━━━━━ DATA FOR REVIEW
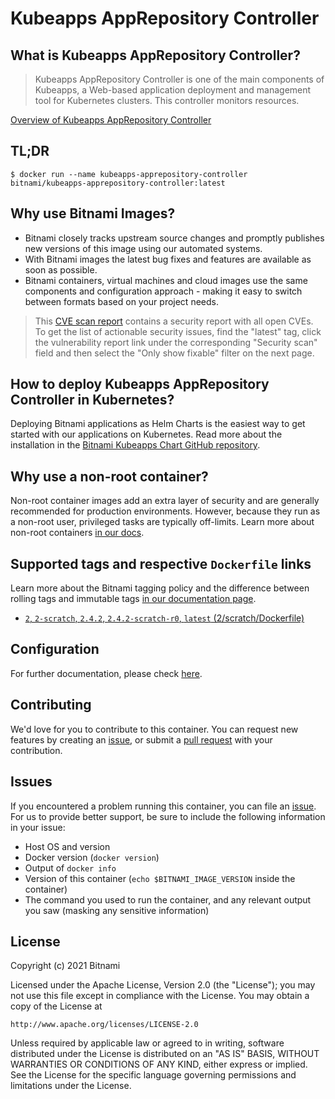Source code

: # Kubeapps AppRepository Controller

## What is Kubeapps AppRepository Controller?

> Kubeapps AppRepository Controller is one of the main components of Kubeapps, a Web-based application deployment and management tool for Kubernetes clusters. This controller monitors resources.

[Overview of Kubeapps AppRepository Controller](https://github.com/kubeapps/kubeapps)



## TL;DR

```console
$ docker run --name kubeapps-apprepository-controller bitnami/kubeapps-apprepository-controller:latest
```

## Why use Bitnami Images?

* Bitnami closely tracks upstream source changes and promptly publishes new versions of this image using our automated systems.
* With Bitnami images the latest bug fixes and features are available as soon as possible.
* Bitnami containers, virtual machines and cloud images use the same components and configuration approach - making it easy to switch between formats based on your project needs.


> This [CVE scan report](https://quay.io/repository/bitnami/kubeapps-apprepository-controller?tab=tags) contains a security report with all open CVEs. To get the list of actionable security issues, find the "latest" tag, click the vulnerability report link under the corresponding "Security scan" field and then select the "Only show fixable" filter on the next page.

## How to deploy Kubeapps AppRepository Controller in Kubernetes?

Deploying Bitnami applications as Helm Charts is the easiest way to get started with our applications on Kubernetes. Read more about the installation in the [Bitnami Kubeapps Chart GitHub repository](https://github.com/bitnami/charts/tree/master/bitnami/kubeapps).

## Why use a non-root container?

Non-root container images add an extra layer of security and are generally recommended for production environments. However, because they run as a non-root user, privileged tasks are typically off-limits. Learn more about non-root containers [in our docs](https://docs.bitnami.com/tutorials/work-with-non-root-containers/).

## Supported tags and respective `Dockerfile` links

Learn more about the Bitnami tagging policy and the difference between rolling tags and immutable tags [in our documentation page](https://docs.bitnami.com/tutorials/understand-rolling-tags-containers/).


* [`2`, `2-scratch`, `2.4.2`, `2.4.2-scratch-r0`, `latest` (2/scratch/Dockerfile)](https://github.com/bitnami/bitnami-docker-kubeapps-apprepository-controller/blob/2.4.2-scratch-r0/2/scratch/Dockerfile)

## Configuration

For further documentation, please check [here](https://github.com/kubeapps/kubeapps/tree/master/cmd/apprepository-controller).

## Contributing

We'd love for you to contribute to this container. You can request new features by creating an [issue](https://github.com/bitnami/bitnami-docker-kubeapps-apprepository-controller/issues), or submit a [pull request](https://github.com/bitnami/bitnami-docker-kubeapps-apprepository-controller/pulls) with your contribution.

## Issues

If you encountered a problem running this container, you can file an [issue](https://github.com/bitnami/bitnami-docker-kubeapps-apprepository-controller/issues/new). For us to provide better support, be sure to include the following information in your issue:

- Host OS and version
- Docker version (`docker version`)
- Output of `docker info`
- Version of this container (`echo $BITNAMI_IMAGE_VERSION` inside the container)
- The command you used to run the container, and any relevant output you saw (masking any sensitive information)

## License

Copyright (c) 2021 Bitnami

Licensed under the Apache License, Version 2.0 (the "License");
you may not use this file except in compliance with the License.
You may obtain a copy of the License at

    http://www.apache.org/licenses/LICENSE-2.0

Unless required by applicable law or agreed to in writing, software
distributed under the License is distributed on an "AS IS" BASIS,
WITHOUT WARRANTIES OR CONDITIONS OF ANY KIND, either express or implied.
See the License for the specific language governing permissions and
limitations under the License.
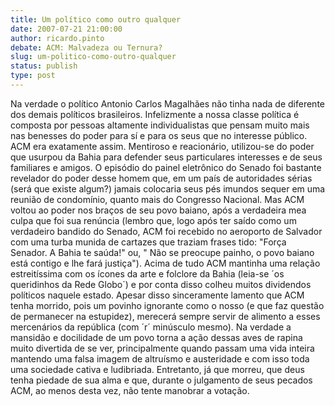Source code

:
 ```yaml
---
title: Um político como outro qualquer
date: 2007-07-21 21:00:00
author: ricardo.pinto
debate: ACM: Malvadeza ou Ternura?
slug: um-politico-como-outro-qualquer
status: publish 
type: post
---
```


Na verdade o político Antonio Carlos Magalhães não tinha nada de diferente dos demais políticos brasileiros. Infelizmente a nossa classe política é composta por pessoas altamente individualistas que pensam muito mais nas benesses do poder para sí e para os seus que no interesse público. ACM era exatamente assim. Mentiroso e reacionário, utilizou-se do poder que usurpou da Bahia para defender seus particulares interesses e de seus familiares e amigos. O episódio do painel eletrônico do Senado foi bastante revelador do poder desse homem que, em um país de autoridades sérias (será que existe algum?) jamais colocaria seus pés imundos sequer em uma reunião de condomínio, quanto mais do Congresso Nacional. Mas ACM voltou ao poder nos braços de seu povo baiano, após a verdadeira mea culpa que foi sua renúncia (lembro que, logo após ter saído como um verdadeiro bandido do Senado, ACM foi recebido no aeroporto de Salvador com uma turba munida de cartazes que traziam frases tido: "Força Senador. A Bahia te saúda!" ou, " Não se preocupe painho, o povo baiano está contigo e lhe fará justiça"). Acima de tudo ACM mantinha uma relação estreitíssima com os ícones da arte e folclore da Bahia (leia-se ´os queridinhos da Rede Globo´) e por conta disso colheu muitos dividendos políticos naquele estado. Apesar disso sinceramente lamento que ACM tenha morrido, pois um povinho ignorante como o nosso (e que faz questão de permanecer na estupidez), merecerá sempre servir de alimento a esses mercenários da república (com ´r´ minúsculo mesmo). Na verdade a mansidão e docilidade de um povo torna a ação dessas aves de rapina muito divertida de se ver, principalmente quando passam uma vida inteira mantendo uma falsa imagem de altruísmo e austeridade e com isso toda uma sociedade cativa e ludibriada. Entretanto, já que morreu, que deus tenha piedade de sua alma e que, durante o julgamento de seus pecados ACM, ao menos desta vez, não tente manobrar a votação.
━━━━━━━━━━
YOUR ASSIGNMENT:
I need every line of the material that includes "information", so please copy them out.

COMPLETED EXERCISE:
If you encountered a problem running this container, you can file an [issue](https://github.com/bitnami/bitnami-docker-kubeapps-apprepository-controller/issues/new). For us to provide better support, be sure to include the following information in your issue:
- The command you used to run the container, and any relevant output you saw (masking any sensitive information)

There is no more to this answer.